Another good approach to extensibility in object-oriented languages is to mix different paradigms as Python does. Much of Python’s success results from its ability to intermix different concepts, integrating imperative, functional, and object-oriented notions, to create a readable and expressive language, while keeping its simplicity.

Another interesting document I found was a paper by two other Microsoft researchers, Erik Meijer and Wolfram Schulte, titled Unifying Tables, Objects, and Documents (PDF, 163KB). Their paper also focuses on the issue of programmer productivity and proposes extensions to a statically typed object-oriented language (which can be C# or Java) to natively support some common kinds of data present in today’s environments, namely relational data (SQL tables) and hierarchical data (XML). The extensions are really interesting, and they would really simplify the task of manipulating such structures in the referred languages — the paper presents alternative syntax for streams, tuples, unions, content classes and queries. However, adding to the language core cannot solve the fundamental problem of making the language directly extensible by programmers. The proposed extensions are just syntactic sugar, and a language explicitly designed for extensibility would accept those expansions naturally, which also means programmers would be using them naturally without the need of a conscious effort to evolve the language.

This paper reminds me of a problem I have had to confront in all my years as a Web developer. When I started developing Web applications I was using Borland’s Delphi as my primary language. Naturally, I decided to use it to develop Web applications as well because I could leverage my knowledge about the language and its class framework. At the time, some people I knew were using Visual Basic to develop CGI applications so I ported the framework they were using to Delphi. I quickly found that, although the framework was a big help in the development, the task of producing HTML and handling forms was terribly boring and too manual to appeal to my tastes. Therefore, in the following years, I developed a lot of special frameworks to make HTML processing easier and to automatically handle form submission and validation. I went through three different commercial frameworks and many of my own. However, I was never satisfied because even with the use of templating mechanisms, the task was still boring, repetitive, and error prone. HTML, as a structured language, simply didn’t fit with Delphi. So, the approach the paper describes to handle HTML is interesting because it makes the structural aspect of HTML (or XML, for the matter) a part of the language, reducing context switching and improving productivity. More so, it’s much better than current environments that allow programmers to intermix HTML and programming language because there is a clear separation between logic and presentation. I have used other languages as well, but the problem remains in all of them.

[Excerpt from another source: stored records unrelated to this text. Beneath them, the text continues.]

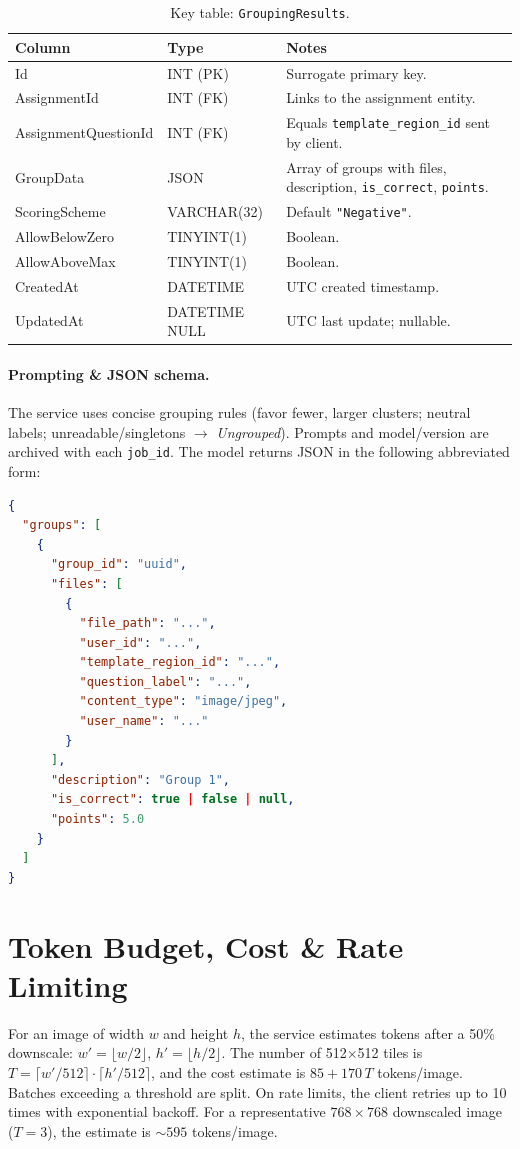 \documentclass[ms,twoside,print]{nuthesis}
\begin{document}
\begin{table}[H]
  \centering
  \caption{Key table: \texttt{GroupingResults}.}
  \label{tab:groupingresults}
  \setlength\tabcolsep{6pt}
  \renewcommand{\arraystretch}{1.2}
  \footnotesize
  \begin{tabularx}{\textwidth}{@{}L{4.3cm}L{2.8cm}Y@{}}
    \toprule
    \textbf{Column} & \textbf{Type} & \textbf{Notes} \\
    \midrule
    Id & INT (PK) & Surrogate primary key. \\
    AssignmentId & INT (FK) & Links to the assignment entity. \\
    AssignmentQuestionId & INT (FK) & Equals \texttt{template\_region\_id} sent by client. \\
    GroupData & JSON & Array of groups with files, description, \texttt{is\_correct}, \texttt{points}. \\
    ScoringScheme & VARCHAR(32) & Default \texttt{"Negative"}. \\
    AllowBelowZero & TINYINT(1) & Boolean. \\
    AllowAboveMax & TINYINT(1) & Boolean. \\
    CreatedAt & DATETIME & UTC created timestamp. \\
    UpdatedAt & DATETIME NULL & UTC last update; nullable. \\
    \bottomrule
  \end{tabularx}
\end{table}

\paragraph{Prompting \& JSON schema.}
The service uses concise grouping rules (favor fewer, larger clusters; neutral labels; unreadable/singletons $\rightarrow$ \emph{Ungrouped}). Prompts and model/version are archived with each \texttt{job\_id}. The model returns JSON in the following abbreviated form:
\begin{lstlisting}[language=json]
{
  "groups": [
    {
      "group_id": "uuid",
      "files": [
        {
          "file_path": "...",
          "user_id": "...",
          "template_region_id": "...",
          "question_label": "...",
          "content_type": "image/jpeg",
          "user_name": "..."
        }
      ],
      "description": "Group 1",
      "is_correct": true | false | null,
      "points": 5.0
    }
  ]
}
\end{lstlisting}

\section{Token Budget, Cost \& Rate Limiting}
For an image of width $w$ and height $h$, the service estimates tokens after a 50\% downscale: $w' = \lfloor w/2 \rfloor$, $h' = \lfloor h/2 \rfloor$. The number of 512$\times$512 tiles is $T=\lceil w'/512 \rceil\cdot\lceil h'/512 \rceil$, and the cost estimate is $85 + 170\,T$ tokens/image. Batches exceeding a threshold are split. On rate limits, the client retries up to 10 times with exponential backoff. For a representative $768\times 768$ downscaled image ($T=3$), the estimate is $\sim595$ tokens/image.
\end{document}
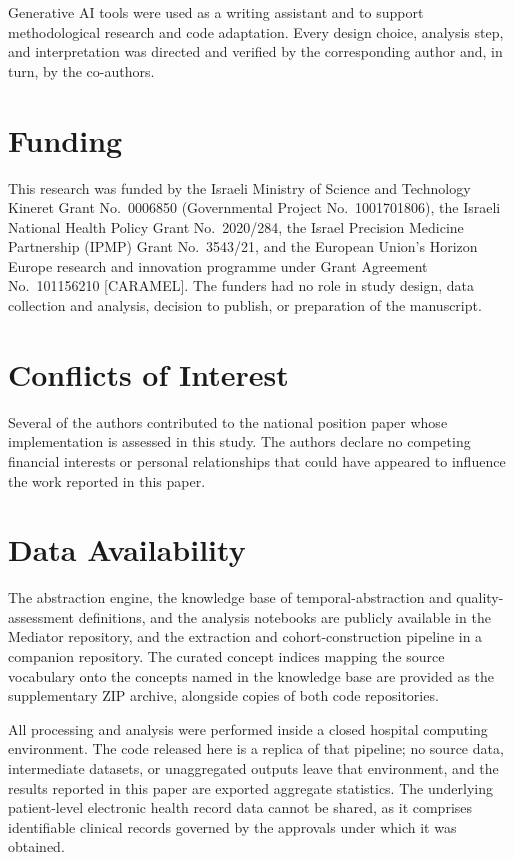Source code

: Generative AI tools were used as a writing assistant and to support
methodological research and code adaptation. Every design choice, analysis
step, and interpretation was directed and verified by the corresponding
author and, in turn, by the co-authors.

\section*{Funding}
This research was funded by the Israeli Ministry of Science and Technology
Kineret Grant No.~0006850 (Governmental Project No.~1001701806), the Israeli
National Health Policy Grant No.~2020/284, the Israel Precision Medicine
Partnership (IPMP) Grant No.~3543/21, and the European Union's Horizon Europe
research and innovation programme under Grant Agreement No.~101156210
[CARAMEL]. The funders had no role in study design, data collection and
analysis, decision to publish, or preparation of the manuscript.

\section*{Conflicts of Interest}
Several of the authors contributed to the national position paper whose
implementation is assessed in this study. The authors declare no competing
financial interests or personal relationships that could have appeared to
influence the work reported in this paper.

\section*{Data Availability}
The abstraction engine, the knowledge base of temporal-abstraction and
quality-assessment definitions, and the analysis notebooks are publicly
available in the Mediator repository,\citep{mediator-github} and the
extraction and cohort-construction pipeline in a companion repository.\citep{kineret-etl-github} The curated concept indices mapping the source
vocabulary onto the concepts named in the knowledge base are provided as
the supplementary ZIP archive, alongside copies of both code repositories.

All processing and analysis were performed inside a closed hospital computing
environment. The code released here is a replica of that pipeline; no source
data, intermediate datasets, or unaggregated outputs leave that environment,
and the results reported in this paper are exported aggregate statistics. The
underlying patient-level electronic health record data cannot be shared, as
it comprises identifiable clinical records governed by the approvals under
which it was obtained.

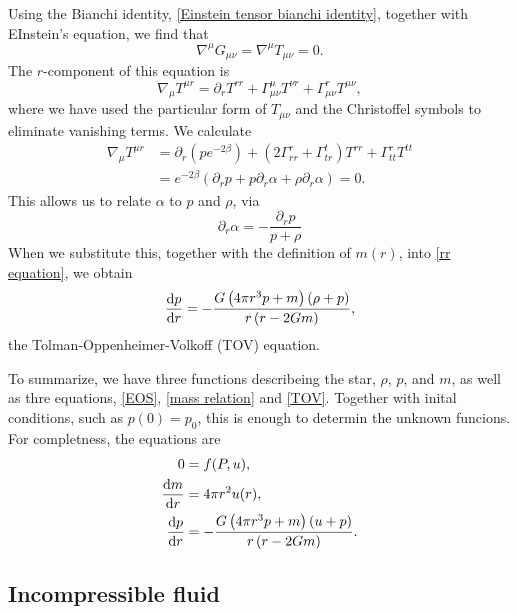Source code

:Using the Bianchi identity, \autoref{Einstein tensor bianchi identity}, together with EInstein's equation, we find that
%
\begin{equation}
    \nabla^\mu G_{\mu \nu} = \nabla^\mu T_{\mu \nu} = 0.
\end{equation}
%
The $r$-component of this equation is
%
\begin{equation}
    \nabla_\mu T^{\mu r} 
    =
    \partial_r T^{rr} 
    + \Gamma^\mu_{\mu \nu} T^{\nu r} 
    + \Gamma^r_{\mu \nu} T^{\mu \nu},
\end{equation}
%
where we have used the particular form of $T_{\mu \nu}$ and the Christoffel symbols to eliminate vanishing terms.
We calculate
%
\begin{align*}
    \nabla_\mu T^{\mu r} 
    & = 
    \partial_r \left(p e^{-2\beta}\right)
    + (2 \Gamma^r_{rr} + \Gamma^t_{tr}) T^{rr} 
    + \Gamma^r_{tt}T^{tt} \\ 
    &=   e^{-2\beta} \left( \partial_r p + p \partial_r \alpha + \rho \partial_r \alpha \right) = 0.
\end{align*} 
%
This allows us to relate $\alpha$ to $p$ and $\rho$, via
\begin{equation}
    \partial_r \alpha = - \frac{\partial_r p}{p + \rho}
\end{equation}
When we substitute this, together with the definition of $m(r)$, into \autoref{rr equation}, we obtain
\begin{equation}
    \label{TOV}
    \diff{p}{r}
    =
    -
    \frac{
        G \left(4 \pi r^{3} p + m \right) \left(\rho + p \right)
        }
        {r \left(r- 2 G m\right)},
\end{equation}
the Tolman-Oppenheimer-Volkoff (TOV) equation.

To summarize, we have three functions describeing the star, $\rho$, $p$, and $m$, as well as thre equations, \autoref{EOS}, \autoref{mass relation} and \autoref{TOV}.
Together with inital conditions, such as $p(0) = p_0$, this is enough to determin the unknown funcions.
For completness, the equations are
\begin{align*} 
    0 & = f(P, u) , \\
    \diff{m}{r} & = 4 \pi r^2 u(r), \\
    \diff{p}{r} & =
    -
    \frac{G \left(4 \pi r^{3} p + m \right) \left(u + p \right)}{r \left(r- 2 G m\right)}.
\end{align*}


\subsection*{Incompressible fluid}

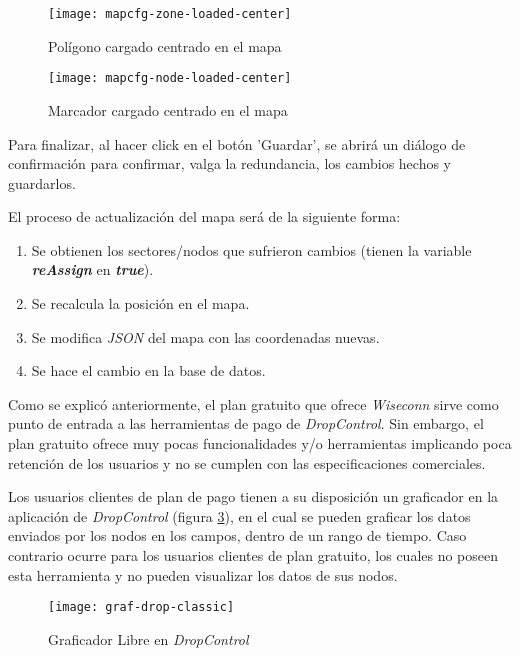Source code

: \begin{figure}[H]
	\centering
	\texttt{[image: mapcfg-zone-loaded-center]}
	\caption{\label{fig:mapcfg-zone-loaded-center} Polígono cargado centrado en el mapa}
\end{figure}

\begin{figure}[H]
	\centering
	\texttt{[image: mapcfg-node-loaded-center]}
	\caption{\label{fig:mapcfg-node-loaded-center} Marcador cargado centrado en el mapa}
\end{figure}

Para finalizar, al hacer click en el botón 'Guardar', se abrirá un diálogo de confirmación para confirmar, valga la redundancia, los cambios hechos y guardarlos.

El proceso de actualización del mapa será de la siguiente forma:
\begin{enumerate}
    \item Se obtienen los sectores/nodos que sufrieron cambios (tienen la variable \textbf{\textit{reAssign}} en \textbf{\textit{true}}).
    \item Se recalcula la posición en el mapa.
    \item Se modifica \textit{JSON} del mapa con las coordenadas nuevas.
    \item Se hace el cambio en la base de datos.
\end{enumerate}

\iffalse
{}

Como se explicó anteriormente, el plan gratuito que ofrece \textit{Wiseconn} sirve como punto de entrada a las herramientas
de pago de \textit{DropControl}. Sin embargo, el plan gratuito ofrece muy pocas funcionalidades y/o herramientas
implicando poca retención de los usuarios y no se cumplen con las especificaciones comerciales.

Los usuarios clientes de plan de pago tienen a su disposición un graficador en la aplicación de \textit{DropControl} (figura \ref{fig:graf-drop-classic}), en el cual
se pueden graficar los datos enviados por los nodos en los campos, dentro de un rango de tiempo.
Caso contrario ocurre para los usuarios clientes de plan gratuito, los cuales no poseen esta herramienta y
no pueden visualizar los datos de sus nodos.

\begin{figure}[H]
	\centering
	\texttt{[image: graf-drop-classic]}
	\caption{\label{fig:graf-drop-classic} Graficador Libre en \textit{DropControl}}
\end{figure}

Meijer and Schulte’s paper is limited in that it only looks at a restricted form of language extensibility, which would have to be implemented at the core of the language and would not solve other general programming problems. Another paper, Donovan Kolbly’s PhD dissertation, which was mentioned in the Lambda the Ultimate thread discussing the aforementioned Meijer and Schulte’s paper, proposes news approaches to the construction of arbitrarily extensible languages based on Earley parsing. In this case, the target language would acquire functionality similar to Lisp macros, making it arbitrarily extensible.

It’s worth noting that extensibility comes at a price. In a post about two months ago, Rafe Colburn showed an extremely idiosyncratic bit of Perl code in Blosxom, a weblogging tool, that was nearly (he says completely) incomprehensible for non-Perl programmers. Perl’s syntax allows programmers to express an algorithm much more concisely that many other languages, but it can become quickly unreadable because of this very terseness. A openly extensible language would suffer the same problem. Parts of the code using an extended syntax would required additional explanation to be understood. In some cases, the need of documentation would cancel the benefits of extensibility.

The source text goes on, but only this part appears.